In spite of the previously known coronavirus outbreaks in 2002 and 2003 followed later in 2012 with MERS-CoV spread in middle-Asia, no effective treatment has been developed. Shortage of financial support and attention in R&D area resulted in a desperate outcome. The world appeared to be largely unprepared for the new outbreak, caused by SARS-CoV-2, which began in December 2019 and quickly grew into a global pandemic. The past research on SARS/MERS-CoV family of viruses has not produce any lead series which can be quickly progressed into marketed drugs.

An unprecedented biotech race is now on to design cures for COVID-19 and to curb the crisis until a reliable vaccine is available and widely adopted. While most of the efforts are focused on drug repurposing strategies, de-novo drug discovery is essential for achieving sufficient specificity and efficacy towards the new SARS-CoV-2 virus.

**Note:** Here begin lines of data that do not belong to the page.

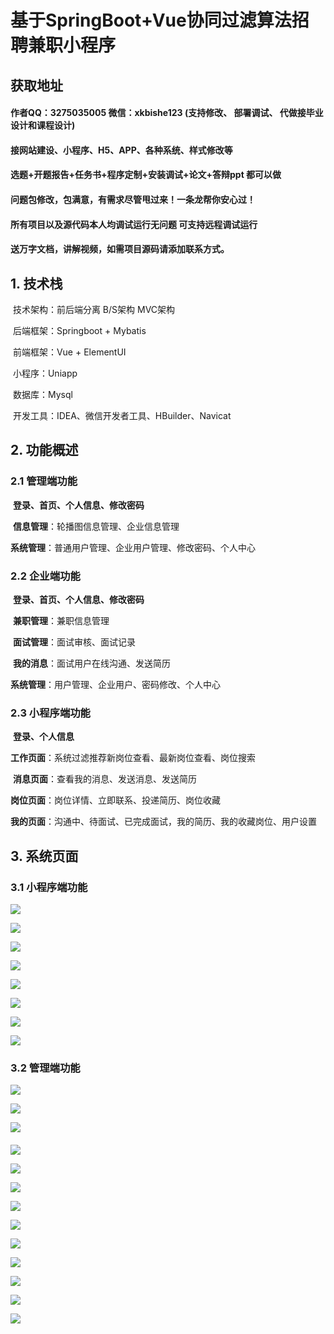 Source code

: # 基于SpringBoot+Vue协同过滤算法招聘兼职小程序

## 获取地址

#### 作者QQ：3275035005 微信：xkbishe123 (支持修改、 部署调试、 代做接毕业设计和课程设计)

#### 接网站建设、小程序、H5、APP、各种系统、样式修改等

#### 选题+开题报告+任务书+程序定制+安装调试+论文+答辩ppt 都可以做

#### 问题包修改，包满意，有需求尽管甩过来！一条龙帮你安心过！

#### 所有项目以及源代码本人均调试运行无问题 可支持远程调试运行

#### 送万字文档，讲解视频，如需项目源码请添加联系方式。

## 1. 技术栈

​	技术架构：前后端分离     B/S架构    MVC架构

​	后端框架：Springboot + Mybatis

​	前端框架：Vue + ElementUI

​	小程序：Uniapp

​	数据库：Mysql

​	开发工具：IDEA、微信开发者工具、HBuilder、Navicat 

## 2. 功能概述

### 2.1 **管理端功能**

​	**登录、首页、个人信息、修改密码**

​	**信息管理**：轮播图信息管理、企业信息管理

​	**系统管理**：普通用户管理、企业用户管理、修改密码、个人中心

### 2.2 **企业端功能**

​	**登录、首页、个人信息、修改密码**

​	**兼职管理**：兼职信息管理

​	**面试管理**：面试审核、面试记录

​	**我的消息**：面试用户在线沟通、发送简历

​	**系统管理**：用户管理、企业用户、密码修改、个人中心

### 2.3 **小程序端功能**

​	**登录、个人信息**

​	**工作页面**：系统过滤推荐新岗位查看、最新岗位查看、岗位搜索

​	**消息页面**：查看我的消息、发送消息、发送简历

​	**岗位页面**：岗位详情、立即联系、投递简历、岗位收藏

​	**我的页面**：沟通中、待面试、已完成面试，我的简历、我的收藏岗位、用户设置

## 3. 系统页面

### 3.1 **小程序端功能**



![](image/16.png)

![](image/19.png)

![](image/20.png)



![](image/32.png)

![](image/21.png)



![](image/22.png)

![](image/23.png)



![](image/24.png)





### 3.2 管理端功能

![](image/1.png)

![](image/2.png)

![](image/3.png)

#### 

![](image/5.png)



![](image/10.png)

![](image/9.png)

![](image/6.png)

![](image/12.png)



![](image/7.png)

![](image/11.png)

![](image/14.png)

![](image/4.png)

![](image/8.png)

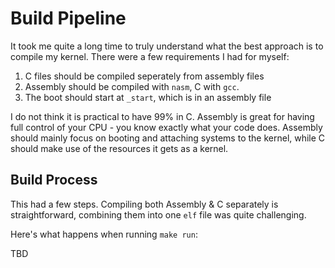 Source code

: # Build Pipeline

It took me quite a long time to truly understand what the best approach is to compile my kernel. There were a few requirements I had for myself:

1. C files should be compiled seperately from assembly files
2. Assembly should be compiled with `nasm`, C with `gcc`.
3. The boot should start at `_start`, which is in an assembly file

I do not think it is practical to have 99% in C. Assembly is great for having full control of your CPU - you know exactly what your code does. Assembly should mainly focus on booting and attaching systems to the kernel, while C should make use of the resources it gets as a kernel.

## Build Process

This had a few steps. Compiling both Assembly & C separately is straightforward, combining them into one `elf` file was quite challenging.

Here's what happens when running `make run`:

TBD
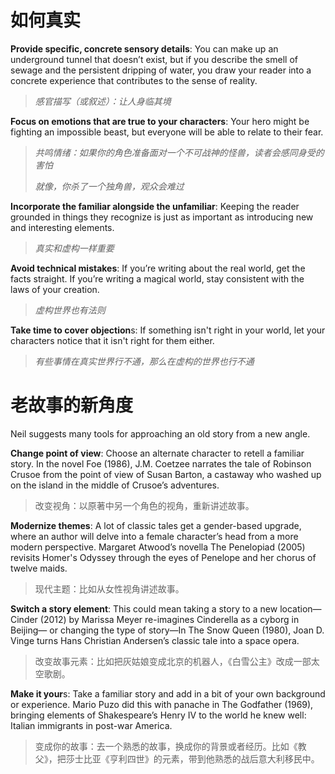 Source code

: # 如何真实

**Provide specific, concrete sensory details**: You can make up an underground tunnel that doesn’t exist, but if you describe the smell of sewage and the persistent dripping of water, you draw your reader into a concrete experience that contributes to the sense of reality.

> *感官描写（或叙述）：让人身临其境*

**Focus on emotions that are true to your characters**: Your hero might be fighting an impossible beast, but everyone will be able to relate to their fear.

> *共鸣情绪：如果你的角色准备面对一个不可战神的怪兽，读者会感同身受的害怕*
>
> *就像，你杀了一个独角兽，观众会难过*

**Incorporate the familiar alongside the unfamiliar**: Keeping the reader grounded in things they recognize is just as important as introducing new and interesting elements.

> *真实和虚构一样重要*

**Avoid technical mistakes**: If you’re writing about the real world, get the facts straight. If you’re writing a magical world, stay consistent with the laws of your creation.

> *虚构世界也有法则*

**Take time to cover objection**s: If something isn't right in your world, let your characters notice that it isn't right for them either.

> *有些事情在真实世界行不通，那么在虚构的世界也行不通*



# 老故事的新角度

Neil suggests many tools for approaching an old story from a new angle.

**Change point of view**: Choose an alternate character to retell a familiar story. In the novel Foe (1986), J.M. Coetzee narrates the tale of Robinson Crusoe from the point of view of Susan Barton, a castaway who washed up on the island in the middle of Crusoe’s adventures.

> 改变视角：以原著中另一个角色的视角，重新讲述故事。

**Modernize themes**: A lot of classic tales get a gender-based upgrade, where an author will delve into a female character’s head from a more modern perspective. Margaret Atwood’s novella The Penelopiad (2005) revisits Homer's Odyssey through the eyes of Penelope and her chorus of twelve maids.

> 现代主题：比如从女性视角讲述故事。

**Switch a story element**: This could mean taking a story to a new location—Cinder (2012) by Marissa Meyer re-imagines Cinderella as a cyborg in Beijing— or changing the type of story—In The Snow Queen (1980), Joan D. Vinge turns Hans Christian Andersen’s classic tale into a space opera.

> 改变故事元素：比如把灰姑娘变成北京的机器人，《白雪公主》改成一部太空歌剧。

**Make it your**s: Take a familiar story and add in a bit of your own background or experience. Mario Puzo did this with panache in The Godfather (1969), bringing elements of Shakespeare’s Henry IV to the world he knew well: Italian immigrants in post-war America.

> 变成你的故事：去一个熟悉的故事，换成你的背景或者经历。比如《教父》，把莎士比亚《亨利四世》的元素，带到他熟悉的战后意大利移民中。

To meet the urgent need for potent new antivirals against COVID-19, Enamine has designed and preplated for quick delivery a small-molecule compound library focusing on SARS-CoV most promising targets. This library incarnates Enamine’s rich experience in design and synthesis of antiviral compounds. We take an active part in the global open science initiative COVID Moonshot project, providing synthesis, ADME-Tox profiling, medicinal chemistry and logistic services.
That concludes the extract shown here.